The campaign for climate restitution focuses on what the academic literature sometimes refers to as the "carbon majors"—those corporate conglomerates that have amassed colossal fortunes through the discovery, extraction, refining, marketing, and sale of fossil fuel energy. These companies span the globe, their networks of wellheads and pipelines and refineries stretching across continents and beneath the seas. Measured by revenue and size of workforce, they are larger than many governments.
The term "carbon majors," however, is too polite. It elides the feudal logic of these companies' business models and the raw power of their political dominance. It doesn't capture these corporations' immense sense of privilege, the audacity of their assertion that the rest of us—families, communities, taxpayers—should cover all the costs of their recklessness. Better to give them a more accurate name: the Carbon Barons.
***
NO ONE EXCEPT for the oldest people in Adjuntas could remember such a storm.
As Hurricane Maria tore through the mountains of Puerto Rico, Yesenia Ramos Cintrón was glad that she had moved her whole family to her mother-in-law's house. Their home had made it through Hurricane Irma the week before without any serious damage—just a few small leaks in the roof. But everyone had said that this storm was going to be much worse, so Yesenia had packed up everything she could: Luis Yade's PlayStation, all of Nilkaely's favorite toys and clothes, the baby things for Dylan Yael, plus her laptop, the kids' tablet, and the family's important documents, including the diplomas for the nursing degrees she had just completed. When the storm began to hammer down, it seemed like leaving had been a good idea. The hurricane sounded like there was a volcano outside.

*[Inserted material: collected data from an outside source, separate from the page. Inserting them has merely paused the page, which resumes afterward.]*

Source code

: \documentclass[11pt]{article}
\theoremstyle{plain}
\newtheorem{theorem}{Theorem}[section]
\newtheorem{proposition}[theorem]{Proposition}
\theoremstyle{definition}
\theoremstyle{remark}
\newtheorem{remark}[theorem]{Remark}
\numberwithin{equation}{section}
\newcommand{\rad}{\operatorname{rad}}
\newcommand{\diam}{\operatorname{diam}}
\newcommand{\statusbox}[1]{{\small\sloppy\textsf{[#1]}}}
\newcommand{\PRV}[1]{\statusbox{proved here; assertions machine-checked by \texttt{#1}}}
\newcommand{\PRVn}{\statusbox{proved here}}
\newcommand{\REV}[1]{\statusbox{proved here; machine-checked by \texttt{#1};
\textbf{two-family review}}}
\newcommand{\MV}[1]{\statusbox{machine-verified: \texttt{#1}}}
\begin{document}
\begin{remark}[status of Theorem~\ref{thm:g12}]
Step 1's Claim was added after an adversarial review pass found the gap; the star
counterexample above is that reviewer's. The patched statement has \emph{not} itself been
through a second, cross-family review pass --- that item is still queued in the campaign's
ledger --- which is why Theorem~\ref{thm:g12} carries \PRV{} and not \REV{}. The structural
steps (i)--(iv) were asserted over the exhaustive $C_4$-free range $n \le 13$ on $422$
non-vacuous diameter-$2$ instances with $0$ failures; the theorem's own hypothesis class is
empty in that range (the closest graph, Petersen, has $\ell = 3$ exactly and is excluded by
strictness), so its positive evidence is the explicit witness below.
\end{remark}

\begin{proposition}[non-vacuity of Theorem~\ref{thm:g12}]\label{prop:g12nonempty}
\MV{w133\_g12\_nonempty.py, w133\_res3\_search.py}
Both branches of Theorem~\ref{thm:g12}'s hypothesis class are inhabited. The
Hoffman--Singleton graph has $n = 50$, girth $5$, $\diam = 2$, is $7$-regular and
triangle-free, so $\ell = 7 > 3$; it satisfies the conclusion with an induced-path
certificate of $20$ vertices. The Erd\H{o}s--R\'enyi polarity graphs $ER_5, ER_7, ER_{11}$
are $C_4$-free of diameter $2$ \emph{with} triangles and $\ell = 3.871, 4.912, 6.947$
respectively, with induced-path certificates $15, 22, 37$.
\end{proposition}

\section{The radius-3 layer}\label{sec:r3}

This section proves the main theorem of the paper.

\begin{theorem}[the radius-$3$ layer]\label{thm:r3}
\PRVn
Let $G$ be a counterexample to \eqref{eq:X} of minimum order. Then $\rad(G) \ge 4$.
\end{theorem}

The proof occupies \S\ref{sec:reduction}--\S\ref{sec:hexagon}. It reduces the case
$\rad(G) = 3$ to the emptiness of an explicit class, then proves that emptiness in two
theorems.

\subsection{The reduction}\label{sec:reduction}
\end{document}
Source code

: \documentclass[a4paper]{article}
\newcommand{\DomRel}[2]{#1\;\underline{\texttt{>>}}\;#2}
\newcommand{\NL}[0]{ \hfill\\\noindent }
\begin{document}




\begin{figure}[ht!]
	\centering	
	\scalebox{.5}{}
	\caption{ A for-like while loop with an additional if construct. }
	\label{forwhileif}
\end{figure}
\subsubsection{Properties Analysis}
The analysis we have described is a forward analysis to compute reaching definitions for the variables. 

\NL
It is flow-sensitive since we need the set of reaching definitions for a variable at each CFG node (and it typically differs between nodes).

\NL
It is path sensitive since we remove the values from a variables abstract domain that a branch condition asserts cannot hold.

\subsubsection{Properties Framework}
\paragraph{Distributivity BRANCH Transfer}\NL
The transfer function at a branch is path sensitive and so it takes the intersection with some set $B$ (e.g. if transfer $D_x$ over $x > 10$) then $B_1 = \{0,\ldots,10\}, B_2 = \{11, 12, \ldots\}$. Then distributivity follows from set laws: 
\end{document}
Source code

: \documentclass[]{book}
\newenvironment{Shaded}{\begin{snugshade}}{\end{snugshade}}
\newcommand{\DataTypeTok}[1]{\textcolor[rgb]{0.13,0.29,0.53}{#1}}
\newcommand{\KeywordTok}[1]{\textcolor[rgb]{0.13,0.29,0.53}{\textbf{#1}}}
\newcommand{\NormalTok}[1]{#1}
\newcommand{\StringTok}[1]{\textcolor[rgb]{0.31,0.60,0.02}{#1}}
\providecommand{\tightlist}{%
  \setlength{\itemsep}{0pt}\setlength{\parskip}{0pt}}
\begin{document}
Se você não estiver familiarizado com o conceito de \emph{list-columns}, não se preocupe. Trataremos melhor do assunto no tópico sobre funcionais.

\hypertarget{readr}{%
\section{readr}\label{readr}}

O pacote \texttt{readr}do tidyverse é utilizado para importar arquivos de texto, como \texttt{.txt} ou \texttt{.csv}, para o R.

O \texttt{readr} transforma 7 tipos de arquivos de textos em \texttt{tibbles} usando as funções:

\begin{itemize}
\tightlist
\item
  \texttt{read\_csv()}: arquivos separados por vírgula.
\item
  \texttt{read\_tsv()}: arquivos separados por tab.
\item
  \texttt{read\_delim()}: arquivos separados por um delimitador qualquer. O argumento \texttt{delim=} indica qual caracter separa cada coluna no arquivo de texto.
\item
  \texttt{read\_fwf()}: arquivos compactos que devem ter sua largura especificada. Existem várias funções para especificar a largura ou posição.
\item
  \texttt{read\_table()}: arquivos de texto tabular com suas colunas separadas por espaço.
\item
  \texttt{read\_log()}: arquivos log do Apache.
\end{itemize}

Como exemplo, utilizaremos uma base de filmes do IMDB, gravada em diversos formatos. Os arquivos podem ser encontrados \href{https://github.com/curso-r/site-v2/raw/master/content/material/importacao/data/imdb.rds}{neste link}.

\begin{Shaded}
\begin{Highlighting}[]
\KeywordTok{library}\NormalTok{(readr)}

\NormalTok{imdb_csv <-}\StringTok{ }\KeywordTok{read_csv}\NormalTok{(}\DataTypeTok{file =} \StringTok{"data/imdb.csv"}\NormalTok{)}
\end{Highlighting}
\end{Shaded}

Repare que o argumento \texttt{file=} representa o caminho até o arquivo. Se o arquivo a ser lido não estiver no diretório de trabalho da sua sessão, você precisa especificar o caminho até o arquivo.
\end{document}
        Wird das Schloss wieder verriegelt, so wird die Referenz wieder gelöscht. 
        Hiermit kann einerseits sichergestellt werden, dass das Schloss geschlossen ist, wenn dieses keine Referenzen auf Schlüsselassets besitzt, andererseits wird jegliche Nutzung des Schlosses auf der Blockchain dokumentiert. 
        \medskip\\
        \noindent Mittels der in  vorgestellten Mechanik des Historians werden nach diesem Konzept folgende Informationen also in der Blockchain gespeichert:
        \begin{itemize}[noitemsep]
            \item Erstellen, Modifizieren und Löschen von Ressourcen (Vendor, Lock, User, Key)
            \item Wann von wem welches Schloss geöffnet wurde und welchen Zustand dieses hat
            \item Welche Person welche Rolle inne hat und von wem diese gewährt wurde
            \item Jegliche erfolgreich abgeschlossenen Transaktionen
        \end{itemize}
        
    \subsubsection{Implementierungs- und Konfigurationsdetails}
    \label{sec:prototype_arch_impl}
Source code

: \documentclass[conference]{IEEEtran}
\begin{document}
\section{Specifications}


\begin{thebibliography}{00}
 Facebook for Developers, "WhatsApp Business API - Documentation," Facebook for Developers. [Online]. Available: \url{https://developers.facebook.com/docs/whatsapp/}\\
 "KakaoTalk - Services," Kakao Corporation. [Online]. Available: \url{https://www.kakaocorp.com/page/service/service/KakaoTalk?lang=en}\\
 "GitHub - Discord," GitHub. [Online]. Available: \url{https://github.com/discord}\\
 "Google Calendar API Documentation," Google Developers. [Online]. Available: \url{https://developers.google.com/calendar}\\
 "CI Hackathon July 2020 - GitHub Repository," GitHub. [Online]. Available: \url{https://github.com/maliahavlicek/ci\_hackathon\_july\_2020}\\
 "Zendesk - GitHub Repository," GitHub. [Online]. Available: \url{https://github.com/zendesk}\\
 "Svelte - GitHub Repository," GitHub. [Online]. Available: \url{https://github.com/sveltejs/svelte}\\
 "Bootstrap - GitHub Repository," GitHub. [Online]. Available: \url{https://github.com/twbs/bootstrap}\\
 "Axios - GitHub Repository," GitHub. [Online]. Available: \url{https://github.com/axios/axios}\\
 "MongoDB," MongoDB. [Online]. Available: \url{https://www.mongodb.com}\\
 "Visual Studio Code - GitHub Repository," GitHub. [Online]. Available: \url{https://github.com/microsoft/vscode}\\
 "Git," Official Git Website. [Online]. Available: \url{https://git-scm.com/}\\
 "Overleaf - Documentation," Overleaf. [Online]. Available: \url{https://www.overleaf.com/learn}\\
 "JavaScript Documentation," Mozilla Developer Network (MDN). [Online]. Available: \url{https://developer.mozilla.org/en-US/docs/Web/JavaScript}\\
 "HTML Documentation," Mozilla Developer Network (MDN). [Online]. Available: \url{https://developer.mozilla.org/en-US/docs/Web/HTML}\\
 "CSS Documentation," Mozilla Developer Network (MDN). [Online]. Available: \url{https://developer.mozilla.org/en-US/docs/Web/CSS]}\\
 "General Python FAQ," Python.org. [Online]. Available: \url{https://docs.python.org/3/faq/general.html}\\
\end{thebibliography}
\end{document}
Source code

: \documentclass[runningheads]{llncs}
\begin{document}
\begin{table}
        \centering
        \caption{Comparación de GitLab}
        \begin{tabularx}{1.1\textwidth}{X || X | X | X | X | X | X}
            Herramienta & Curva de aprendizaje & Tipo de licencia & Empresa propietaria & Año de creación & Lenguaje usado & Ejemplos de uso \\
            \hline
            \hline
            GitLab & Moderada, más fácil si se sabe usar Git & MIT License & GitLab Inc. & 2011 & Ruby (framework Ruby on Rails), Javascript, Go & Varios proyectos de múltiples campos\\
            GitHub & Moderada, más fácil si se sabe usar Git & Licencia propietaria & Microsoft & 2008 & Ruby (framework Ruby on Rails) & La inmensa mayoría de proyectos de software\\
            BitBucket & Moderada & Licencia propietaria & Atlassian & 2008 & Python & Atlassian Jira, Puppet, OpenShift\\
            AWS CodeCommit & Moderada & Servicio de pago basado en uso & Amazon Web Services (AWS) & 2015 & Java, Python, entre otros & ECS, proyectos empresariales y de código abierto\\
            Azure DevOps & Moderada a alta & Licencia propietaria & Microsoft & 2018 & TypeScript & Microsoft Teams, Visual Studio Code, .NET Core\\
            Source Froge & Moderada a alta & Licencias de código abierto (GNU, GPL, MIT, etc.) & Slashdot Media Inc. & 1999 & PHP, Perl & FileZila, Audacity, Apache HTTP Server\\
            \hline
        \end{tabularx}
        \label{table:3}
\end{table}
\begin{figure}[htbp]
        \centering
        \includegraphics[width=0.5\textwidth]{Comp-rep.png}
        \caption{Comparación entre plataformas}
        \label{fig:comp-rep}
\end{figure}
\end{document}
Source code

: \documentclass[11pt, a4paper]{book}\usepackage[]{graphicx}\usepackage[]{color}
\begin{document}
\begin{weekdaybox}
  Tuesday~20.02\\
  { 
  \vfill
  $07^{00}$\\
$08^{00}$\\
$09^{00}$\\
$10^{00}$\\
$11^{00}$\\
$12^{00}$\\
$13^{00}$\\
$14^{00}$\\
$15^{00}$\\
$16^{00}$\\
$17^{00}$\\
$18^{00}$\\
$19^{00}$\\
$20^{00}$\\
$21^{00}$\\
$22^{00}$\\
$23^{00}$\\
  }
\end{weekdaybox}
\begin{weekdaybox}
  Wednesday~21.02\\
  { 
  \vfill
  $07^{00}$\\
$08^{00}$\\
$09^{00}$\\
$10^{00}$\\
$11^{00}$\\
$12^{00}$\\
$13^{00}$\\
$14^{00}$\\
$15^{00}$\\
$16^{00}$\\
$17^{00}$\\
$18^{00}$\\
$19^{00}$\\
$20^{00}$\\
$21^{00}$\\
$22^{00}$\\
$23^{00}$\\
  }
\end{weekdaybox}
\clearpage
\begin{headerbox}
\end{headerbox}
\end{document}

Once the storm cleared, Yesenia and her husband, Eduardo, went back to their house to see how it had fared. The home they had inherited from her father 13 years ago was destroyed. The hurricane had lifted the roof clear off and smashed everything inside.
Staying at her mother-in-law's two-bedroom house wasn't an option. It was crowded and uncomfortable, what with her sister-in-law already living there and Yesenia with three kids. She decided to take the family to the government shelter that had opened at the high school up the hill from the Burger King. It wouldn't be so bad, she figured. They wouldn't be there long.
The kids didn't seem too bothered by living in the shelter. She had salvaged all of their favorite things, which made it feel a bit like home: Nilkaely's stuffed animals and her yellow Pooh Bear sheets, now stretched over a cot, and many of Luis's things. Dylan was only a baby, just five months old, and he didn't know any better.
But for Yesenia, being in the shelter felt like a heavy weight. It was the worst: 21 people all living in a single classroom! No privacy, no place to cook. Just four showers for everyone, and only with cold water. She felt bad when Dylan got sick and cried and kept people awake. But what could she do? He was just a baby. There were all kinds of people there, some from different backgrounds than she and her children were used to. One old man stayed up all night drinking. The shelter finally kicked him out.
Yesenia had always thought of herself as a strong person who found courage under pressure, but many days she felt depressed. Sometimes, when the kids weren't around, she would cry. But at least they were all alive. And some good things had come out of the storm. With all of the road closures, she had quit her job at the senior home in Manati. Then that state senator who had visited the shelter had tried to help find her a new job in Ponce, which would be much closer.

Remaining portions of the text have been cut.